Consider the data that follows and state how many lines contain the string "bash", using the number alone.

━━━ Records for the task ━━━

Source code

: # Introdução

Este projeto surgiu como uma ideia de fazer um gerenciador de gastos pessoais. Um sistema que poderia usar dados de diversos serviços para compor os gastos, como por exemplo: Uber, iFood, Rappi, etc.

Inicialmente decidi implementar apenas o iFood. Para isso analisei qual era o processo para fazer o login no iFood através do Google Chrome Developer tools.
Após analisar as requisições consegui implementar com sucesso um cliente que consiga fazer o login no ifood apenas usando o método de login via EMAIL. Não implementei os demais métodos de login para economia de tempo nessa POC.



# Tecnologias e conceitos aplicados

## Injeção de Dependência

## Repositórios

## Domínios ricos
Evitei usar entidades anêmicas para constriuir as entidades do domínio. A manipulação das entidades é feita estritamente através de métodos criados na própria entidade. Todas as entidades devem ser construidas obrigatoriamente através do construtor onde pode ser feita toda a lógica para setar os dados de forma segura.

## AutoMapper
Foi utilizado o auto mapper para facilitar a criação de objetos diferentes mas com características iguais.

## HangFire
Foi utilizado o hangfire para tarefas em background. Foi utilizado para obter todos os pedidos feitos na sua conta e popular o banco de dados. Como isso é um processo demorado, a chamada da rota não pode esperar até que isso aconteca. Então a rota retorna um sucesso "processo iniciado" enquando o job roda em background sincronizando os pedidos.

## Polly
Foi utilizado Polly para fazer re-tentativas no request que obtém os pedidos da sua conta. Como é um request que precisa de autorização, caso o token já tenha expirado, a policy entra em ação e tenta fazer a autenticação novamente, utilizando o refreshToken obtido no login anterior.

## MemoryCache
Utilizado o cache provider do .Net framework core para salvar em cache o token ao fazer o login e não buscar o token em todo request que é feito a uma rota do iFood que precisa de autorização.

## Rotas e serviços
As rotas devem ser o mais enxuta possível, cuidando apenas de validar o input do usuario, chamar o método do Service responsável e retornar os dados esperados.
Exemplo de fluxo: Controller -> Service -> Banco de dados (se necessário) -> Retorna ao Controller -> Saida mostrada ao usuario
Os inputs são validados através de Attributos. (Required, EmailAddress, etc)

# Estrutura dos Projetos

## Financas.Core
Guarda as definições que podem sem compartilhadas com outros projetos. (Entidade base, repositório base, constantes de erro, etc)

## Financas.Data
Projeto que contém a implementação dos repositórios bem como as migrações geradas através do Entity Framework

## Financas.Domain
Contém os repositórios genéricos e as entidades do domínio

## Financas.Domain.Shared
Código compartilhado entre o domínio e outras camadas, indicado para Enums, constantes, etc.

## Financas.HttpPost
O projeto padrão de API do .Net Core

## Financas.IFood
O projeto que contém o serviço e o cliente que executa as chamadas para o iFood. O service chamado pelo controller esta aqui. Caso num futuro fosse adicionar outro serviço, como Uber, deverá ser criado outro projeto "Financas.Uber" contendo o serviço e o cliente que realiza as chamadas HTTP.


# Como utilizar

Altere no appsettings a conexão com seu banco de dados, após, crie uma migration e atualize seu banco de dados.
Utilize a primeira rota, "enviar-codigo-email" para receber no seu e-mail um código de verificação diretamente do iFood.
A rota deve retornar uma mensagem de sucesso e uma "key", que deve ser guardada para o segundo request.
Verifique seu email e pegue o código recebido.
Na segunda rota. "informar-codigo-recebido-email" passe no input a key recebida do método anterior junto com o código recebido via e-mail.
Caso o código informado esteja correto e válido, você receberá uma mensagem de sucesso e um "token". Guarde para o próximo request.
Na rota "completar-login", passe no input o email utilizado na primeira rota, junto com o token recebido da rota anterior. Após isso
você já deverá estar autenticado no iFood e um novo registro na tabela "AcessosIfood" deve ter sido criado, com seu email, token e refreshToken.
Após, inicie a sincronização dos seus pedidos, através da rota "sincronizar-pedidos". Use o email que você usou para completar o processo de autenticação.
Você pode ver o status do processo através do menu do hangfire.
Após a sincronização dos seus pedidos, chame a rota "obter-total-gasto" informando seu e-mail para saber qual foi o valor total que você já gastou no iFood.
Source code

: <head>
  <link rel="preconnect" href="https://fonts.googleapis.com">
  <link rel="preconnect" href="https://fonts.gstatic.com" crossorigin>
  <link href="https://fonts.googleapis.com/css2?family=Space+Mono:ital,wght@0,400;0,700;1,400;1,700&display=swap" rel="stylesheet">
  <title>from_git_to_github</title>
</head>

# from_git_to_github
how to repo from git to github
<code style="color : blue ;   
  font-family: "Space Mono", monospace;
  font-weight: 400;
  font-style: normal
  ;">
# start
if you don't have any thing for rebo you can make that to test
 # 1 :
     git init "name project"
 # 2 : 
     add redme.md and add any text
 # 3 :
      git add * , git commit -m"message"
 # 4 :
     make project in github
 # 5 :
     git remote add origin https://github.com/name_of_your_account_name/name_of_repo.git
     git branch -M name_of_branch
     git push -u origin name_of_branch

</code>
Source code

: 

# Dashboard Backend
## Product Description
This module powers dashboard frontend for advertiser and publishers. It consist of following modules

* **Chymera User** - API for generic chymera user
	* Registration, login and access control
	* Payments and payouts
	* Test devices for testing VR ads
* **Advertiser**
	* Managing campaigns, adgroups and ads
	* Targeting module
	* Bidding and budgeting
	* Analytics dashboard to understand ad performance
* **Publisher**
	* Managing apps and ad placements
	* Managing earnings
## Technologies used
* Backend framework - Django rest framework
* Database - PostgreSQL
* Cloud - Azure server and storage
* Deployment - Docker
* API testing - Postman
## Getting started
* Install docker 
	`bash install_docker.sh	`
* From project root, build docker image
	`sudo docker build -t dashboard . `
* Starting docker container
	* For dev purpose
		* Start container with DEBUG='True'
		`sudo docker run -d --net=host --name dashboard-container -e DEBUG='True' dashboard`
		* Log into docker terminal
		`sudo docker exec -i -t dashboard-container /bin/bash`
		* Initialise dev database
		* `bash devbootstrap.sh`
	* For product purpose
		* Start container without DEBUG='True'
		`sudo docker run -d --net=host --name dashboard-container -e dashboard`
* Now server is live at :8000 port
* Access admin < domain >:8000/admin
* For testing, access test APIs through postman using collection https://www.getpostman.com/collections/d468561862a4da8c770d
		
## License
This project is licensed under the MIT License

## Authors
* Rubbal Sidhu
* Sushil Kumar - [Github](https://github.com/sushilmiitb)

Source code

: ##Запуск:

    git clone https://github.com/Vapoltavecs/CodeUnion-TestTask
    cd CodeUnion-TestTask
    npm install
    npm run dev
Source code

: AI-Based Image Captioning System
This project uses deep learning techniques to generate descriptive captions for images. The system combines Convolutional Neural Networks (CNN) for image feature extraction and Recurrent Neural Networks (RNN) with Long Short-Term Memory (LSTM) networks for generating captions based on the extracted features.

━━━

Result below |
3